As World War II heated up, the attack on Pearl Harbor drew the United States into it, and the B-17 Flying Fortress became a staple, used in every single World War II combat zone and by the time production ended in 1945. Boeing along with Douglas and Vega had built 12,731 bombers. When the US 8th Airforce arrived in England in 1942, their sole mission was to destroy Germany’s ability to wage war. They would use any means necessary, from carpet bombing to precision bombing. On August 17th, 1942, eighteen B-17s launched a bombing raid over Nazi-held territory in Europe, hitting railway networks and strategic points. The Luftwaffe was unprepared and didn’t know how to best attack the new planes, but it didn’t take long to improve their tactics. The B-17s suffered losses too. On September 6th, 1943, 400 bombers were sent out to attack a ball-bearing plant, 45 didn’t return. October 4th, 60 out of 291 B-17s sent to the same location were lost. January 11th, 1944, 600 B-17s were sent to various industries. Bad weather kept all but 238 of them on base. Still, 60 were lost. These losses were quite costly when you consider that a single B-17 Flying Fortress would cost $238,329 in 1945. The Luftwaffe quickly perfected their attacks on the B-17 Flying Fortress. Head on proved more fruitful and therefore the Americans developed the term “Bandits at 12 O’clock High” for oncoming Luftwaffe fighters.

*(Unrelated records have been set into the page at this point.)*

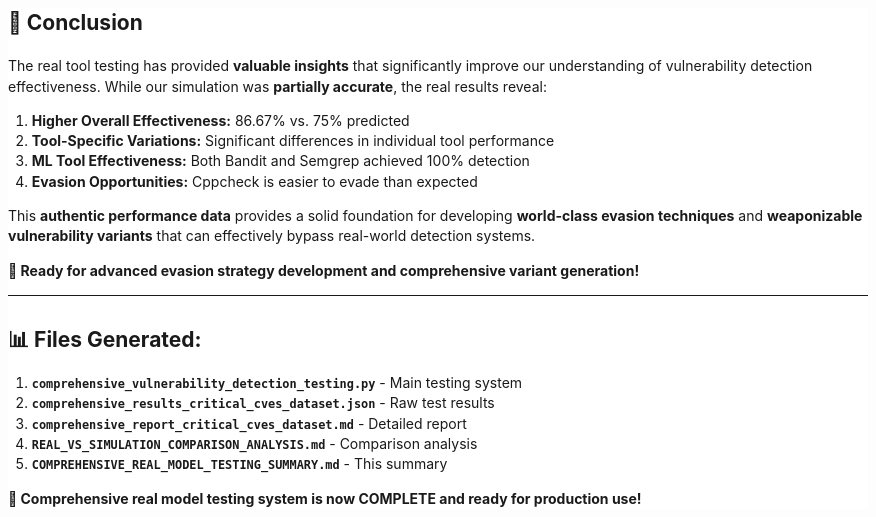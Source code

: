 
## 📝 **Conclusion**

The real tool testing has provided **valuable insights** that significantly improve our understanding of vulnerability detection effectiveness. While our simulation was **partially accurate**, the real results reveal:

1. **Higher Overall Effectiveness:** 86.67% vs. 75% predicted
2. **Tool-Specific Variations:** Significant differences in individual tool performance
3. **ML Tool Effectiveness:** Both Bandit and Semgrep achieved 100% detection
4. **Evasion Opportunities:** Cppcheck is easier to evade than expected

This **authentic performance data** provides a solid foundation for developing **world-class evasion techniques** and **weaponizable vulnerability variants** that can effectively bypass real-world detection systems.

**🎯 Ready for advanced evasion strategy development and comprehensive variant generation!**

---

## 📊 **Files Generated:**

1. **`comprehensive_vulnerability_detection_testing.py`** - Main testing system
2. **`comprehensive_results_critical_cves_dataset.json`** - Raw test results
3. **`comprehensive_report_critical_cves_dataset.md`** - Detailed report
4. **`REAL_VS_SIMULATION_COMPARISON_ANALYSIS.md`** - Comparison analysis
5. **`COMPREHENSIVE_REAL_MODEL_TESTING_SUMMARY.md`** - This summary

**🎉 Comprehensive real model testing system is now COMPLETE and ready for production use!**
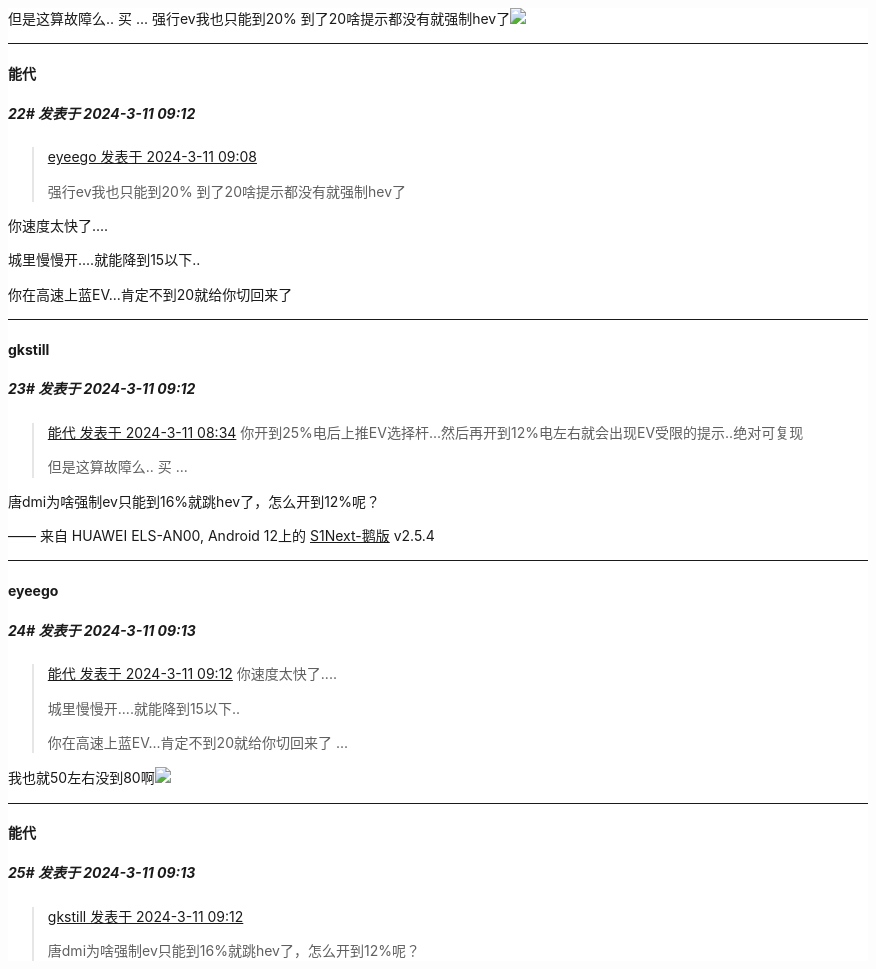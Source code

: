 但是这算故障么.. 买 ...</blockquote>
强行ev我也只能到20% 到了20啥提示都没有就强制hev了<img src="https://static.saraba1st.com/image/smiley/face2017/022.png" referrerpolicy="no-referrer">

*****

####  能代  
##### 22#       发表于 2024-3-11 09:12

<blockquote><a href="httphttps://bbs.saraba1st.com/2b/forum.php?mod=redirect&amp;goto=findpost&amp;pid=64214561&amp;ptid=2174996" target="_blank">eyeego 发表于 2024-3-11 09:08</a>

强行ev我也只能到20% 到了20啥提示都没有就强制hev了</blockquote>
你速度太快了....

城里慢慢开....就能降到15以下..

你在高速上蓝EV...肯定不到20就给你切回来了

*****

####  gkstill  
##### 23#       发表于 2024-3-11 09:12

<blockquote><a href="httphttps://bbs.saraba1st.com/2b/forum.php?mod=redirect&amp;goto=findpost&amp;pid=64214297&amp;ptid=2174996" target="_blank">能代 发表于 2024-3-11 08:34</a>
你开到25%电后上推EV选择杆...然后再开到12%电左右就会出现EV受限的提示..绝对可复现

但是这算故障么.. 买 ...</blockquote>
唐dmi为啥强制ev只能到16%就跳hev了，怎么开到12%呢？

—— 来自 HUAWEI ELS-AN00, Android 12上的 [S1Next-鹅版](https://github.com/ykrank/S1-Next/releases) v2.5.4

*****

####  eyeego  
##### 24#       发表于 2024-3-11 09:13

<blockquote><a href="httphttps://bbs.saraba1st.com/2b/forum.php?mod=redirect&amp;goto=findpost&amp;pid=64214595&amp;ptid=2174996" target="_blank">能代 发表于 2024-3-11 09:12</a>
你速度太快了....

城里慢慢开....就能降到15以下..

你在高速上蓝EV...肯定不到20就给你切回来了 ...</blockquote>
我也就50左右没到80啊<img src="https://static.saraba1st.com/image/smiley/face2017/066.png" referrerpolicy="no-referrer">

*****

####  能代  
##### 25#       发表于 2024-3-11 09:13

<blockquote><a href="httphttps://bbs.saraba1st.com/2b/forum.php?mod=redirect&amp;goto=findpost&amp;pid=64214596&amp;ptid=2174996" target="_blank">gkstill 发表于 2024-3-11 09:12</a>

唐dmi为啥强制ev只能到16%就跳hev了，怎么开到12%呢？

Various models of the B-17 Flying Fortress were produced, but the B-17G was the one that was most liked. Almost 9000 B-17Gs were produced, the most of any of the models, because of their superior specs. A B-17G weighed 65,000 pounds and could cruise at a speed of 150 miles per hour, peaking at 287 miles per hour. It could attain a service ceiling of 35,600 feet, and carry a 9600 pounds payload. The four Wright R-1820 Cyclone engines could produce 1200 horse power each! It was one rugged machine. One particular B-17 Bomber survived a bombing mission over Cologne, Germany, and flew back to safety with 180 flak holes and only 2 out of 4 engines in operation. The veteran never forgot, and 75 years later wrote a thank you letter to Boeing. He was thankful to be alive. My dad always felt that way too. Any amount of damage that happens to a plane can mean the difference between crashing and making it home. The B-17 was truly a flying fortress, and on of the best planes to be in. The chances of coming home were better than most.

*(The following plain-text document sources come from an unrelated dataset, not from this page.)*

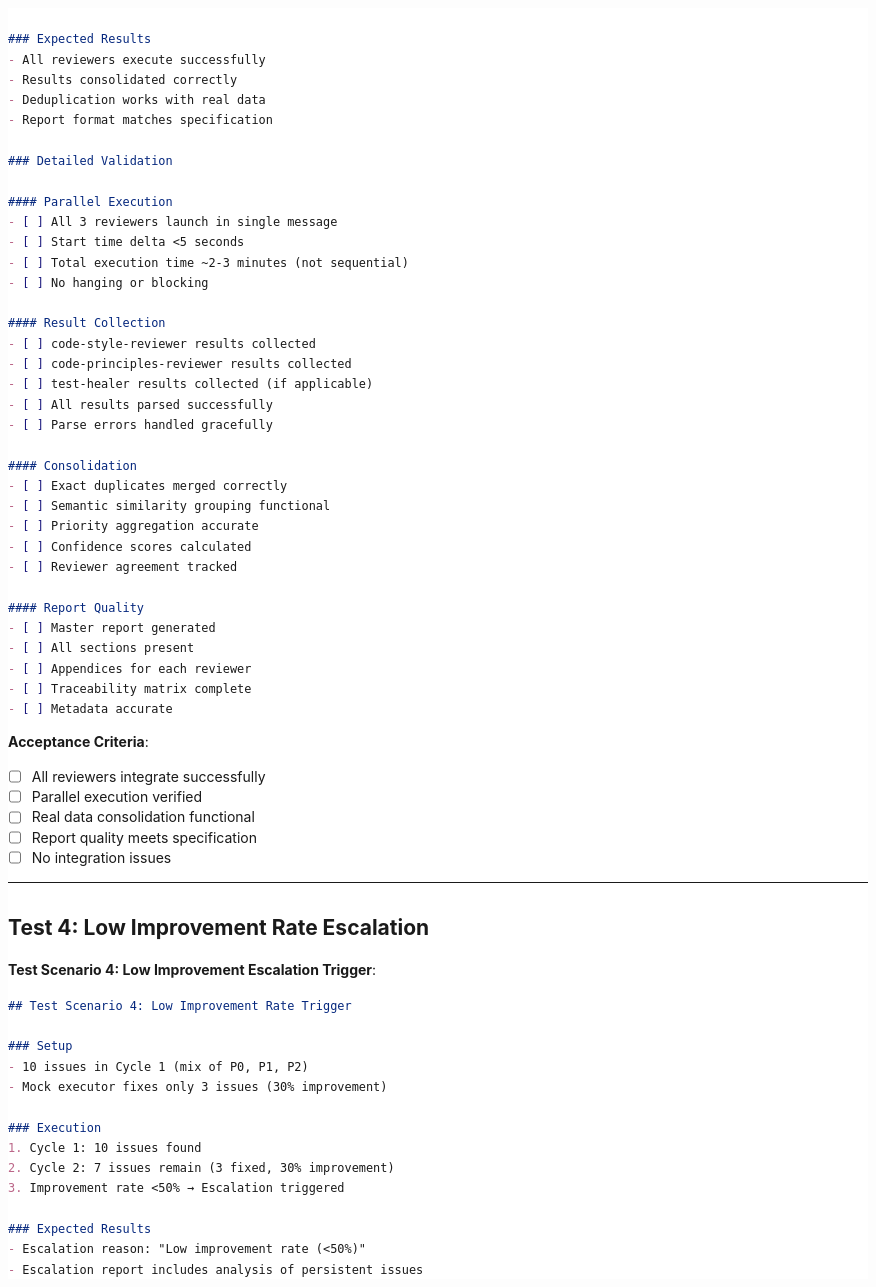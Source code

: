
 ```markdown

### Expected Results
- All reviewers execute successfully
- Results consolidated correctly
- Deduplication works with real data
- Report format matches specification

### Detailed Validation

#### Parallel Execution
- [ ] All 3 reviewers launch in single message
- [ ] Start time delta <5 seconds
- [ ] Total execution time ~2-3 minutes (not sequential)
- [ ] No hanging or blocking

#### Result Collection
- [ ] code-style-reviewer results collected
- [ ] code-principles-reviewer results collected
- [ ] test-healer results collected (if applicable)
- [ ] All results parsed successfully
- [ ] Parse errors handled gracefully

#### Consolidation
- [ ] Exact duplicates merged correctly
- [ ] Semantic similarity grouping functional
- [ ] Priority aggregation accurate
- [ ] Confidence scores calculated
- [ ] Reviewer agreement tracked

#### Report Quality
- [ ] Master report generated
- [ ] All sections present
- [ ] Appendices for each reviewer
- [ ] Traceability matrix complete
- [ ] Metadata accurate
```

**Acceptance Criteria**:
- [ ] All reviewers integrate successfully
- [ ] Parallel execution verified
- [ ] Real data consolidation functional
- [ ] Report quality meets specification
- [ ] No integration issues

---

## Test 4: Low Improvement Rate Escalation

**Test Scenario 4: Low Improvement Escalation Trigger**:
```markdown
## Test Scenario 4: Low Improvement Rate Trigger

### Setup
- 10 issues in Cycle 1 (mix of P0, P1, P2)
- Mock executor fixes only 3 issues (30% improvement)

### Execution
1. Cycle 1: 10 issues found
2. Cycle 2: 7 issues remain (3 fixed, 30% improvement)
3. Improvement rate <50% → Escalation triggered

### Expected Results
- Escalation reason: "Low improvement rate (<50%)"
- Escalation report includes analysis of persistent issues
```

A while back, my sister, Cheryl Masterson and I were talking about our Dad, Allen Spencer’s military training. Like much of Dad’s military service, big discussions about his training days were non-existent. So, I decided to trace his military career, to the best ability I could, and basically take a walk in his footsteps. We knew that he shipped out of Fort Snelling, Minnesota, and then spent time in Salt Lake City, Utah and in Kearney, Nebraska. We weren’t sure exactly where his basic training took place or his training for the B-17. That conversation got my curiosity going, and I decided that I needed to check it out. It’s not always easy to research a persons path through every aspect of their lives, but with the knowledge that he initially started out at Fort Snelling, I hoped to trace the rest of his journey through World War II. Fort Snelling, it turns out was a Reception Center. The men and women started there, received their vaccinations, medical exams, and their gear. They were classified and assigned to a unit. Then they were shipped out for their basic training.
Most of the men in dad’s original unit would go on to become part of the transport or supply teams, but because my dad had a job building airplanes for Douglas Aircraft Company prior to enlisting in the Army Air Force, he was moved to a unit that would spend the war in a B-17G flying Fortress Bomber. For my dad, it was an epic job. He often wrote home to his family about just how amazing the B-17 Bomber was, and how proud he was to be serving on one. Part of dad’s job was to be the flight engineer, another position that stemmed from his vast knowledge of airplanes. The flight engineer knew the all equipment on the B-17 better than the pilot and any other crew member from the engines to the radio equipment to the armament to the engines to the electrical system and to anything else. Many flight engineers served as maintenance crew chiefs before moving to the position of a B-17 flight engineer. The flight engineer was also the top turret gunner. Dad’s training for his work took him to Miami Beach, Florida, then to Gulfport, Mississippi, and Dyersburg, Tennessee.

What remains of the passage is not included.